++++ Supplied records

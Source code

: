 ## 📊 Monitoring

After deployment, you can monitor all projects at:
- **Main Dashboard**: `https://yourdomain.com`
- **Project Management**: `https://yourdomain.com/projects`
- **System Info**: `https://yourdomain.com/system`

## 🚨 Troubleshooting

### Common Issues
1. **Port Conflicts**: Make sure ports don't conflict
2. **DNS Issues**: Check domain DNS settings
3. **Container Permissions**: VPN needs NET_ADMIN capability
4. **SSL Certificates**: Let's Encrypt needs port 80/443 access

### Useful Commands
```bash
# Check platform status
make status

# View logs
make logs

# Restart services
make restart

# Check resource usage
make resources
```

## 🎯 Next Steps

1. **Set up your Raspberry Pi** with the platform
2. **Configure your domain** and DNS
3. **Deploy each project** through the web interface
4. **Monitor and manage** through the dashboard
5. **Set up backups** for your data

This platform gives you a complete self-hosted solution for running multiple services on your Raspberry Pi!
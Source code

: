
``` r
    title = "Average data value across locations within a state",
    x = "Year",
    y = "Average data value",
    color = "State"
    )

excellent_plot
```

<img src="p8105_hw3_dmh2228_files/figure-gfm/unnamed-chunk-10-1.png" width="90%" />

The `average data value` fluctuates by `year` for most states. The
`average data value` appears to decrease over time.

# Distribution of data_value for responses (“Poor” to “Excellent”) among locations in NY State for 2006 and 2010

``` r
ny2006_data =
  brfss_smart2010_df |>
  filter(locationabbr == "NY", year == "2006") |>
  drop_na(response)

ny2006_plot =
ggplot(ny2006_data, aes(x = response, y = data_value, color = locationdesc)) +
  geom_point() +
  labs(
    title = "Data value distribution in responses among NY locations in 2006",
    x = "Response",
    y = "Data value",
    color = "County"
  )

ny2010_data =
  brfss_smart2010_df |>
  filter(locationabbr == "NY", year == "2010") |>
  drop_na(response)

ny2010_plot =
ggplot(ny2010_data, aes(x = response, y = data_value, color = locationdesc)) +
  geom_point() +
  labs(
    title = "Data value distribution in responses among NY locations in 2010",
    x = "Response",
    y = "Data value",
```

++++++++

| What you are asked to do |
With the material above as the source, restate each line word for word.

| Response below |
Source code

: ## 📊 Monitoring

After deployment, you can monitor all projects at:
- **Main Dashboard**: `https://yourdomain.com`
- **Project Management**: `https://yourdomain.com/projects`
- **System Info**: `https://yourdomain.com/system`

## 🚨 Troubleshooting

### Common Issues
1. **Port Conflicts**: Make sure ports don't conflict
2. **DNS Issues**: Check domain DNS settings
3. **Container Permissions**: VPN needs NET_ADMIN capability
4. **SSL Certificates**: Let's Encrypt needs port 80/443 access

### Useful Commands
```bash
# Check platform status
make status

# View logs
make logs

# Restart services
make restart

# Check resource usage
make resources
```

## 🎯 Next Steps

1. **Set up your Raspberry Pi** with the platform
2. **Configure your domain** and DNS
3. **Deploy each project** through the web interface
4. **Monitor and manage** through the dashboard
5. **Set up backups** for your data

This platform gives you a complete self-hosted solution for running multiple services on your Raspberry Pi!
Source code

:
``` r
    title = "Average data value across locations within a state",
    x = "Year",
    y = "Average data value",
    color = "State"
    )

excellent_plot
```

<img src="p8105_hw3_dmh2228_files/figure-gfm/unnamed-chunk-10-1.png" width="90%" />

The `average data value` fluctuates by `year` for most states. The
`average data value` appears to decrease over time.

# Distribution of data_value for responses (“Poor” to “Excellent”) among locations in NY State for 2006 and 2010

``` r
ny2006_data =
  brfss_smart2010_df |>
  filter(locationabbr == "NY", year == "2006") |>
  drop_na(response)

ny2006_plot =
ggplot(ny2006_data, aes(x = response, y = data_value, color = locationdesc)) +
  geom_point() +
  labs(
    title = "Data value distribution in responses among NY locations in 2006",
    x = "Response",
    y = "Data value",
    color = "County"
  )

ny2010_data =
  brfss_smart2010_df |>
  filter(locationabbr == "NY", year == "2010") |>
  drop_na(response)

ny2010_plot =
ggplot(ny2010_data, aes(x = response, y = data_value, color = locationdesc)) +
  geom_point() +
  labs(
    title = "Data value distribution in responses among NY locations in 2010",
    x = "Response",
    y = "Data value",
```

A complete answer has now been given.